EXTRACTED ENTRIES START

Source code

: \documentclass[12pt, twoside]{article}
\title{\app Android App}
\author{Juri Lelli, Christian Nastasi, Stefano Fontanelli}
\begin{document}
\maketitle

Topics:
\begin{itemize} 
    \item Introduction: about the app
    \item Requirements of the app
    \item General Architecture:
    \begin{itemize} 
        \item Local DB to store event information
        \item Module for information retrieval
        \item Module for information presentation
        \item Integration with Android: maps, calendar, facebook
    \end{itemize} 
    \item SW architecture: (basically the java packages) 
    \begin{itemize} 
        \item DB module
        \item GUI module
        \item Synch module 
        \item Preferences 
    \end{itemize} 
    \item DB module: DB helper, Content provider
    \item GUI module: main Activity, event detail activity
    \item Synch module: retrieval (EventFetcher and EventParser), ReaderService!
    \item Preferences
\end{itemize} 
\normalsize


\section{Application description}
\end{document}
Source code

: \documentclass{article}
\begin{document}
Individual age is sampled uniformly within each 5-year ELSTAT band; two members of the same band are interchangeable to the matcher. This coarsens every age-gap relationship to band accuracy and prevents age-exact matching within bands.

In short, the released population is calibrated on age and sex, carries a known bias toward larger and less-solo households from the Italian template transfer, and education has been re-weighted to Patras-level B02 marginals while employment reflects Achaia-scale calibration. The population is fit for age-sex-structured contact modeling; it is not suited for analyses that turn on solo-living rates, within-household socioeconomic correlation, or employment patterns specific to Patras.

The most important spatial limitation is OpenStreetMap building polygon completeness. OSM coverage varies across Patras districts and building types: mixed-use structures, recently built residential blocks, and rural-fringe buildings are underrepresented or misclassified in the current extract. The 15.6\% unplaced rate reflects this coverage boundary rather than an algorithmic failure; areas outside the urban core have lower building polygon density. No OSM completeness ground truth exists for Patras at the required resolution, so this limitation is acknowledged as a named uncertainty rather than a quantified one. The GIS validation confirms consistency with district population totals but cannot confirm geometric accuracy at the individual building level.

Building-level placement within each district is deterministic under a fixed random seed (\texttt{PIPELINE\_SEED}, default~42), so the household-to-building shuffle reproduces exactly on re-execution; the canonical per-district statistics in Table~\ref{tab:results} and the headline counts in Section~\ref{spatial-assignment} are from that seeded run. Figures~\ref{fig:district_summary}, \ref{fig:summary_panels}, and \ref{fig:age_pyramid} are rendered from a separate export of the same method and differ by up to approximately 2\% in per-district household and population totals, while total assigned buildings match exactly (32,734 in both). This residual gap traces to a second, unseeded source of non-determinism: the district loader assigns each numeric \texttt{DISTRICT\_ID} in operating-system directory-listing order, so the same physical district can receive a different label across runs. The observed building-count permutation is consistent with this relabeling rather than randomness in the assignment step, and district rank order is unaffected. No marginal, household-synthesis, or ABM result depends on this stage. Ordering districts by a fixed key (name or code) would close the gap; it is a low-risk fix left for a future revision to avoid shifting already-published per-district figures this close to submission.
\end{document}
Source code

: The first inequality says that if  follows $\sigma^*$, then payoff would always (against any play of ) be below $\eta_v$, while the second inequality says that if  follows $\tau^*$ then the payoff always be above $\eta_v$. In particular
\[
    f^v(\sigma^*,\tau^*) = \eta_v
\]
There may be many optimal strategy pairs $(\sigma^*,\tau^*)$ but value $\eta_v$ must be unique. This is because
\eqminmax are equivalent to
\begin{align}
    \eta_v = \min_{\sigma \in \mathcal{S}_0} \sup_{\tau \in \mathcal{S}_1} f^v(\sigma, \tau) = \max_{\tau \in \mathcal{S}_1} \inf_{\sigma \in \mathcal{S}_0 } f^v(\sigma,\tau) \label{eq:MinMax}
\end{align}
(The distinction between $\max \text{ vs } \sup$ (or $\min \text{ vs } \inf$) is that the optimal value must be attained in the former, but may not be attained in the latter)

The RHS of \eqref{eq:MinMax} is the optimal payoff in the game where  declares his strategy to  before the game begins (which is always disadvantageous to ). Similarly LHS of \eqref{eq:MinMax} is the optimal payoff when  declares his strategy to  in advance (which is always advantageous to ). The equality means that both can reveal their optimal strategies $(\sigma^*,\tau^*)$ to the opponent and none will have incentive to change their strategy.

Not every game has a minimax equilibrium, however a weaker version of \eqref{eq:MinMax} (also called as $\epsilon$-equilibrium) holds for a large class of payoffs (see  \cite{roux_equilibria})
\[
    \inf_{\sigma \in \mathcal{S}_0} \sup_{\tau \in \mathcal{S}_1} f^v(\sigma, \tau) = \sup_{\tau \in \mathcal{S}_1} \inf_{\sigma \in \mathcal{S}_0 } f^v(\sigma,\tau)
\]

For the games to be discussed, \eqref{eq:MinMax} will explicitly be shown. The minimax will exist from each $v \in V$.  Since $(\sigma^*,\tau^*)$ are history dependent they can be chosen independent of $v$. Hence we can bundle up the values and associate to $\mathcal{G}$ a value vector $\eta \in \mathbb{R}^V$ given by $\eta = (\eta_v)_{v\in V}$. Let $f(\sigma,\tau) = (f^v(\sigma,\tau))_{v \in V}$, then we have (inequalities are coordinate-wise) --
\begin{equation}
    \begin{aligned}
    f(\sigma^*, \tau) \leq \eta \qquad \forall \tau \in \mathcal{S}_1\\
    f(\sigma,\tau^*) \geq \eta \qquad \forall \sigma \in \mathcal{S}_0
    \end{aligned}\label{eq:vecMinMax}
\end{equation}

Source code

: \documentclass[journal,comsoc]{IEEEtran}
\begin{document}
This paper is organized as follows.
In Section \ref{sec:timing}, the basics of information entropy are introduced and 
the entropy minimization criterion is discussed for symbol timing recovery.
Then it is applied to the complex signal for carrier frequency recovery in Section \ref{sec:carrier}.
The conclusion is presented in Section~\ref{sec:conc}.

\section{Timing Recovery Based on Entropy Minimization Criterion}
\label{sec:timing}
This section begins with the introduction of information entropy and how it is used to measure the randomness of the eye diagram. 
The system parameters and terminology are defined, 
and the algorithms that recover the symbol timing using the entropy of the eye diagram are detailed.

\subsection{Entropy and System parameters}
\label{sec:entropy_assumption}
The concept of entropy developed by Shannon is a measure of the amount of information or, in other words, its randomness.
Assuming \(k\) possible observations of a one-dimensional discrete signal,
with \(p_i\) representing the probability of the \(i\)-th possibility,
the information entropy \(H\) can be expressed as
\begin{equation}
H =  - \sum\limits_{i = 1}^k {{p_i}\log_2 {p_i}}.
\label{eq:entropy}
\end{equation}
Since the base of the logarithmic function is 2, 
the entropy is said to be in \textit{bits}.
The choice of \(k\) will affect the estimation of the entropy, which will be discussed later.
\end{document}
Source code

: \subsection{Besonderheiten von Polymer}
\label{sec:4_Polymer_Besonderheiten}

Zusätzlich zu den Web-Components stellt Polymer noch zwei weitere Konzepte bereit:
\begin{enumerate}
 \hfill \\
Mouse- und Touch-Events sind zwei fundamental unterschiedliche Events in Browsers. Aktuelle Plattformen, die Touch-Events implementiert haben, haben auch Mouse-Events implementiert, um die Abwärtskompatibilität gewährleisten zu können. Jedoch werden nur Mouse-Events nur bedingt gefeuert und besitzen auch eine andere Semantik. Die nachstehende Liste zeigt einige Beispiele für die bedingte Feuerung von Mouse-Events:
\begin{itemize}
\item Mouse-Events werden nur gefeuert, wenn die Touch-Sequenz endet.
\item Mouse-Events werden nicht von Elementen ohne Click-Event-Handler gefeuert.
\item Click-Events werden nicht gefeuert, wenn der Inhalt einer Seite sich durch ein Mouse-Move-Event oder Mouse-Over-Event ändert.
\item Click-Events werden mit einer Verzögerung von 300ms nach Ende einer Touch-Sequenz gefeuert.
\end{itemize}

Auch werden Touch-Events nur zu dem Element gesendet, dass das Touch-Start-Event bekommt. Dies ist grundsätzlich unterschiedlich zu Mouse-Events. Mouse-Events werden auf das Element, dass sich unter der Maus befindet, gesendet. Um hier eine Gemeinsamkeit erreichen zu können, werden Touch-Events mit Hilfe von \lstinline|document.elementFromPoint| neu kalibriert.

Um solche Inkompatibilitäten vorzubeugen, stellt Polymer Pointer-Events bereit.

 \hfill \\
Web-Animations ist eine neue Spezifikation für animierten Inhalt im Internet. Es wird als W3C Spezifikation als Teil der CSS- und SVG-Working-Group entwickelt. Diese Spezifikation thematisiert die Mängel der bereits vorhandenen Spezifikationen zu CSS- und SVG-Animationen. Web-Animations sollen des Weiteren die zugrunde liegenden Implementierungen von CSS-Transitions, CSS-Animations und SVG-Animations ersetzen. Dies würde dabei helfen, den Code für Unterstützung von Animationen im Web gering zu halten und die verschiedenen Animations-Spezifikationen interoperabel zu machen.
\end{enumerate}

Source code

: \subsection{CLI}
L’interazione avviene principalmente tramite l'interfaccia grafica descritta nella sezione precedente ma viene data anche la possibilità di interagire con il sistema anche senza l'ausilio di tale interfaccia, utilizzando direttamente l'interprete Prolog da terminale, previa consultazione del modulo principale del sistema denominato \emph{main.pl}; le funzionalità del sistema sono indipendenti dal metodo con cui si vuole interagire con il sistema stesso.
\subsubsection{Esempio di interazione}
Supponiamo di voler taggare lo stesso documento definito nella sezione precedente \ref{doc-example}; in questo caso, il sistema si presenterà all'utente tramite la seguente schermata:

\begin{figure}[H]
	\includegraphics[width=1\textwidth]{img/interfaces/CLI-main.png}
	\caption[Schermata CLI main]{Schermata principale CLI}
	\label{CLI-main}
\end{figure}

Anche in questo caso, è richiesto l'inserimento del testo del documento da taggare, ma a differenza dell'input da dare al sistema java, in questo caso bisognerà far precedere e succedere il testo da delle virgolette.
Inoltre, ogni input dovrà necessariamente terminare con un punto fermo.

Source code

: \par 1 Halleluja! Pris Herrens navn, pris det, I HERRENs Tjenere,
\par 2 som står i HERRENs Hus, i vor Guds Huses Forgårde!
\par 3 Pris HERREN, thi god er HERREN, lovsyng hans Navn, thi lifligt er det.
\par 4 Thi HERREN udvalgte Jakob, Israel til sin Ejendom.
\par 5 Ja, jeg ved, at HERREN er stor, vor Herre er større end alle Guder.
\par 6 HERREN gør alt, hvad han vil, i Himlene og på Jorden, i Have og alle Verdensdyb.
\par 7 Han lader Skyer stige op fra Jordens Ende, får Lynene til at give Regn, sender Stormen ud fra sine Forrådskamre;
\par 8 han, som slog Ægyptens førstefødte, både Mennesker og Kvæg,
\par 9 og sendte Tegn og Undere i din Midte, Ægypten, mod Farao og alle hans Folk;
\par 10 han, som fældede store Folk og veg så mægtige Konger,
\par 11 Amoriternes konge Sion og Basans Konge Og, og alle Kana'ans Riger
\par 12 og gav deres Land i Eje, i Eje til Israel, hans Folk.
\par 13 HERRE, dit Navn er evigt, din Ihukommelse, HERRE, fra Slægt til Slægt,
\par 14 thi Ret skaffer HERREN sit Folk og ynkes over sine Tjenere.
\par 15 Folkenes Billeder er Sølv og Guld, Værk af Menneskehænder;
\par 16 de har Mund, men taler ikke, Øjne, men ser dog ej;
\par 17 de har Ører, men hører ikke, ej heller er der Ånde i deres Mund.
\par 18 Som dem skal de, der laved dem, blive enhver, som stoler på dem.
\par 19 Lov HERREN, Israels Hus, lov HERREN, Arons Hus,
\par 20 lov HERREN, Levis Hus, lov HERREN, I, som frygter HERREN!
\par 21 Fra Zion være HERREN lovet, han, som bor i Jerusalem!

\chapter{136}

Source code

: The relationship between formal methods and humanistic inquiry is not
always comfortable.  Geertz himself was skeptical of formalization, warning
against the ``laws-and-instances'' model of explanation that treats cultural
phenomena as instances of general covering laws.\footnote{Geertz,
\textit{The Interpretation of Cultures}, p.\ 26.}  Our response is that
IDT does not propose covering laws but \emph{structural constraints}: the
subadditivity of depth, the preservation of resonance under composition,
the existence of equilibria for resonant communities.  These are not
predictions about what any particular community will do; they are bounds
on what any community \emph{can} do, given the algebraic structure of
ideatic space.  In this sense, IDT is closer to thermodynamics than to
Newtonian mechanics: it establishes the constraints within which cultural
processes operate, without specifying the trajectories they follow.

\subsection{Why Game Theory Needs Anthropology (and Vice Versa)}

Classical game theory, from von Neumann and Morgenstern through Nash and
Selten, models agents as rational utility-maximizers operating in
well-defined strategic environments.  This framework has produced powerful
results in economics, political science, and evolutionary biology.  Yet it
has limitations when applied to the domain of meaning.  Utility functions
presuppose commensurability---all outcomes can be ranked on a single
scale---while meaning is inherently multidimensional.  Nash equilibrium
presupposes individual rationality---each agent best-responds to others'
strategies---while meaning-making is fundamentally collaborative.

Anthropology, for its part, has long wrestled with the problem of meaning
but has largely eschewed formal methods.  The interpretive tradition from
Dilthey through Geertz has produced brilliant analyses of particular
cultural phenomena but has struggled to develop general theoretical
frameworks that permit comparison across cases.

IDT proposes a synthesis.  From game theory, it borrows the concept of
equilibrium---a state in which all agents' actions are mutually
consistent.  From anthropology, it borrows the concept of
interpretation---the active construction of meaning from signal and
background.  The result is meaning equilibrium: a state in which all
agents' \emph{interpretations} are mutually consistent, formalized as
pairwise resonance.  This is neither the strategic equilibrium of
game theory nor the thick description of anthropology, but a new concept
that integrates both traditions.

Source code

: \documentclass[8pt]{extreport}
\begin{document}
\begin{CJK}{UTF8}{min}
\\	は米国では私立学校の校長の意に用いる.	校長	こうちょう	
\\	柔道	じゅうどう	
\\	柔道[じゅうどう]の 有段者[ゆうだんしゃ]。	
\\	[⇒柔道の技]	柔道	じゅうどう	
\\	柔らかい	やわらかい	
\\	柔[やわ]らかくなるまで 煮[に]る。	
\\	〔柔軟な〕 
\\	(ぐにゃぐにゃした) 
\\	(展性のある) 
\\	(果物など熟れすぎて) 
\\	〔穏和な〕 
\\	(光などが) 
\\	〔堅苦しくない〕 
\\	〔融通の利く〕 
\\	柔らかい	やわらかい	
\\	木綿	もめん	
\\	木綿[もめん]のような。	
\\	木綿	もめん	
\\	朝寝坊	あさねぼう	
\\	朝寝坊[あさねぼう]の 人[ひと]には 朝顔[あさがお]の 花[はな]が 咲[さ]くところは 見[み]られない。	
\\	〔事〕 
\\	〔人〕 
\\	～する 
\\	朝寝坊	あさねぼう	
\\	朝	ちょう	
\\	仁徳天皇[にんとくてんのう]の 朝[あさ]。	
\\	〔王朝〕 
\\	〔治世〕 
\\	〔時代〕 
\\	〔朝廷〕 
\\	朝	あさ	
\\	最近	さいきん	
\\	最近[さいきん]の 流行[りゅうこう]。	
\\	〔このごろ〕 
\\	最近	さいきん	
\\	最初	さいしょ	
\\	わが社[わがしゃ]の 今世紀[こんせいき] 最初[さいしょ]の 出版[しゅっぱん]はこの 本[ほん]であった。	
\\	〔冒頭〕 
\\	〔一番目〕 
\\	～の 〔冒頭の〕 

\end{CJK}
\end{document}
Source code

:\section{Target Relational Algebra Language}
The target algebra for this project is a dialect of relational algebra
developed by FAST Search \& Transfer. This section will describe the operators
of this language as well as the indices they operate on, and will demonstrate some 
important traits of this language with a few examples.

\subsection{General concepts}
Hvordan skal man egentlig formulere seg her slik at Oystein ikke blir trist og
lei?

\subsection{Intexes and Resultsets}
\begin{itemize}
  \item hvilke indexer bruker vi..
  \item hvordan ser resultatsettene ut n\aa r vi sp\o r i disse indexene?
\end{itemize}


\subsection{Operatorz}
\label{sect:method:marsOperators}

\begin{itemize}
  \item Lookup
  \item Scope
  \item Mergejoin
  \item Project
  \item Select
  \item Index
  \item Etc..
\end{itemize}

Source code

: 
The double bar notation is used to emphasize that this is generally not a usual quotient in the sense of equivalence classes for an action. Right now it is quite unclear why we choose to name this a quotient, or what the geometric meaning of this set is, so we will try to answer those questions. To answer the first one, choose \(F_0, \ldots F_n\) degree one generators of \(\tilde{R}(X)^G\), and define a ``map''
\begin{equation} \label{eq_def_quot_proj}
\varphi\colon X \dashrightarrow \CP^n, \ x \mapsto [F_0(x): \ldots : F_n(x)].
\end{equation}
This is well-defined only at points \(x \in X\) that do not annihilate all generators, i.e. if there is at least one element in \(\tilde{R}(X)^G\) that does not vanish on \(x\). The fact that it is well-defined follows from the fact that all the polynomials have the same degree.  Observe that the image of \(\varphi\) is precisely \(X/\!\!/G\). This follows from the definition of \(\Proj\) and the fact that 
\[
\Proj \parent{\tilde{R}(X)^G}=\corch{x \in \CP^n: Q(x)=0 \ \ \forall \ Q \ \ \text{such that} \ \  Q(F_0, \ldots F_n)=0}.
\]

EXTRACTED ENTRIES END

▶ _WHAT YOU HAVE TO DO_:
What is needed is every line of the records that contains the word "store".

▶ _RESULT_:
        \item Local DB to store event information
\par 10 han, som fældede store Folk og veg så mægtige Konger,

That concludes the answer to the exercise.